How would you describe the sounds of Just Like Humans? It’s an interesting name and it conjures up anything but natural, just-like-human sounds.
Just Like Humans was one of the many ideas for names I had and one that my husband picked out of the list I emailed him. It ended up being my favorite and the name clicked with what I was already writing. I didn’t intend the name to be a tongue-in-cheek moniker that would require any of the music, now or later, to be of a particular style.
Musicians aren’t always good at describing their own music, especially in the electronic realm. I can’t just say it’s “different” because it is and is not. There’s always those that rely on the “music speaks for itself” nomenclature or similar answer and to a degree that’s certainly true. It’s an insane argument in the community, what styles are what, who’s doing what, who stole it from whom…. If you look at forums on electronica it’s madness, like East Coast vs West Coast, even Euro jumps in the fights. I stay away from it!
I attempted different styles within each track; quite possibly I’m not successful at any of them. Yet I buried some Italo disco beats in there, some ambient tweaked soundscapes, as well as darkwave, hip hop and synth pop. Even so, I’m not sure anyone would be able to find these! ‘I think the music will speak for itself', haha.
What have been your influences? Your bio says 80s electronica. Did you find yourself trying to emulate anyone in particular here?
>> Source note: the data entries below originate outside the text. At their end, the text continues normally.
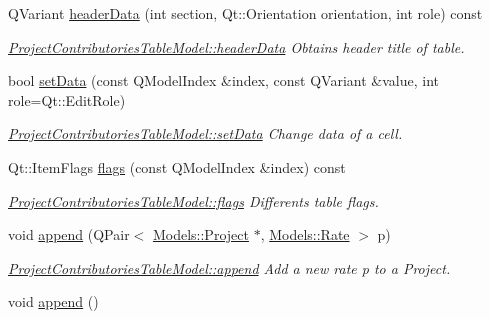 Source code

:\begin{DoxyCompactItemize}
Q\+Variant \hyperlink{classGui_1_1Widgets_1_1WdgModels_1_1ProjectContributoriesTableModel_af1d71ae6a06b69264301744beca91ad9}{header\+Data} (int section, Qt\+::\+Orientation orientation, int role) const 
\begin{DoxyCompactList}\small\item\em \hyperlink{classGui_1_1Widgets_1_1WdgModels_1_1ProjectContributoriesTableModel_af1d71ae6a06b69264301744beca91ad9}{Project\+Contributories\+Table\+Model\+::header\+Data} Obtains header title of table. \end{DoxyCompactList}\item 
bool \hyperlink{classGui_1_1Widgets_1_1WdgModels_1_1ProjectContributoriesTableModel_ac71dc1a97c5e62b4b51002ed737dad10}{set\+Data} (const Q\+Model\+Index \&index, const Q\+Variant \&value, int role=Qt\+::\+Edit\+Role)
\begin{DoxyCompactList}\small\item\em \hyperlink{classGui_1_1Widgets_1_1WdgModels_1_1ProjectContributoriesTableModel_ac71dc1a97c5e62b4b51002ed737dad10}{Project\+Contributories\+Table\+Model\+::set\+Data} Change data of a cell. \end{DoxyCompactList}\item 
Qt\+::\+Item\+Flags \hyperlink{classGui_1_1Widgets_1_1WdgModels_1_1ProjectContributoriesTableModel_a75dd68e78aec7823ef07a01e861ff627}{flags} (const Q\+Model\+Index \&index) const 
\begin{DoxyCompactList}\small\item\em \hyperlink{classGui_1_1Widgets_1_1WdgModels_1_1ProjectContributoriesTableModel_a75dd68e78aec7823ef07a01e861ff627}{Project\+Contributories\+Table\+Model\+::flags} Differents table flags. \end{DoxyCompactList}\item 
void \hyperlink{classGui_1_1Widgets_1_1WdgModels_1_1ProjectContributoriesTableModel_a7bb1cd1299d72ce4d6a35cc38bff5a70}{append} (Q\+Pair$<$ \hyperlink{classModels_1_1Project}{Models\+::\+Project} $\ast$, \hyperlink{classModels_1_1Rate}{Models\+::\+Rate} $>$ p)
\begin{DoxyCompactList}\small\item\em \hyperlink{classGui_1_1Widgets_1_1WdgModels_1_1ProjectContributoriesTableModel_a7bb1cd1299d72ce4d6a35cc38bff5a70}{Project\+Contributories\+Table\+Model\+::append} Add a new rate {\itshape p} to a Project. \end{DoxyCompactList}\item 
\hypertarget{classGui_1_1Widgets_1_1WdgModels_1_1ProjectContributoriesTableModel_a1ff13a691bf3609677318d6ad16f81a2}{}void \hyperlink{classGui_1_1Widgets_1_1WdgModels_1_1ProjectContributoriesTableModel_a1ff13a691bf3609677318d6ad16f81a2}{append} ()\label{classGui_1_1Widgets_1_1WdgModels_1_1ProjectContributoriesTableModel_a1ff13a691bf3609677318d6ad16f81a2}


\end{DoxyCompactItemize}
I’ve always been influenced by orchestral movie soundtracks; I actually went into this project with some structured melodies that I imagined could be used for a film, melodies that I’d find myself singing in the car on the drive home or something. Intentionally I wanted a few tracks here of the dance genre; however I don’t see them being played in clubs, that was never the goal. Most have elements you think may build to something trendy and big sounding, but then I let you down and go back to my soundtrack-y thing and change the idea of the song. I really just wanted to make a record that I would want to listen to and find interesting.
So many artists immediately do remixes and in fact you’d often not know the original song because these are released first and become more popular. Is this a point of contention with you?
Well so far I’ve no experience with that—no dealings or requirements from labels that made me do anything that I’d not want released! But I certainly understand your question.
For sure there’ll be some remixes in the coming year, yeah. I have to think really hard on which songs deserve and would lend themselves to new versions. I do like the idea of remixes if done right… I’m not a fan, in general, of a version that comes out of a producer which sounds nothing like the original, no trace of what the artist had in mind to begin with. But...that isn’t likely to happen here as at least of now I’ll be the one doing the mixes!
Is that something you enjoy doing, mixing up a song?
Yeah, yeah, I think so. I’ve very limited experience—I remixed my first album, to try my hand at it. It was freeing and restrictive at the same time: I enjoyed the flexibility of taking a song and changing the phrasing, finding a way to ‘make it longer just to make it longer’ ideal, and restrictive because I was too close to the work. I was frustrated in keeping the original sounds original.
Besides a holiday break and mixes for the singles in the new year, I’m advertising for a collaborator, a vocalist, on a new project for next year. I’ve written some decent demos, ideas, and lyrics but I’m not strong enough to do it all on my own. I’d like to put out a fun pop record—do it seriously yet for fun, see where it goes. After that, Just Like Humans will release another album probably in 2015. I’ve already recorded a few ideas into my phone for melodies. All while driving into work, of course!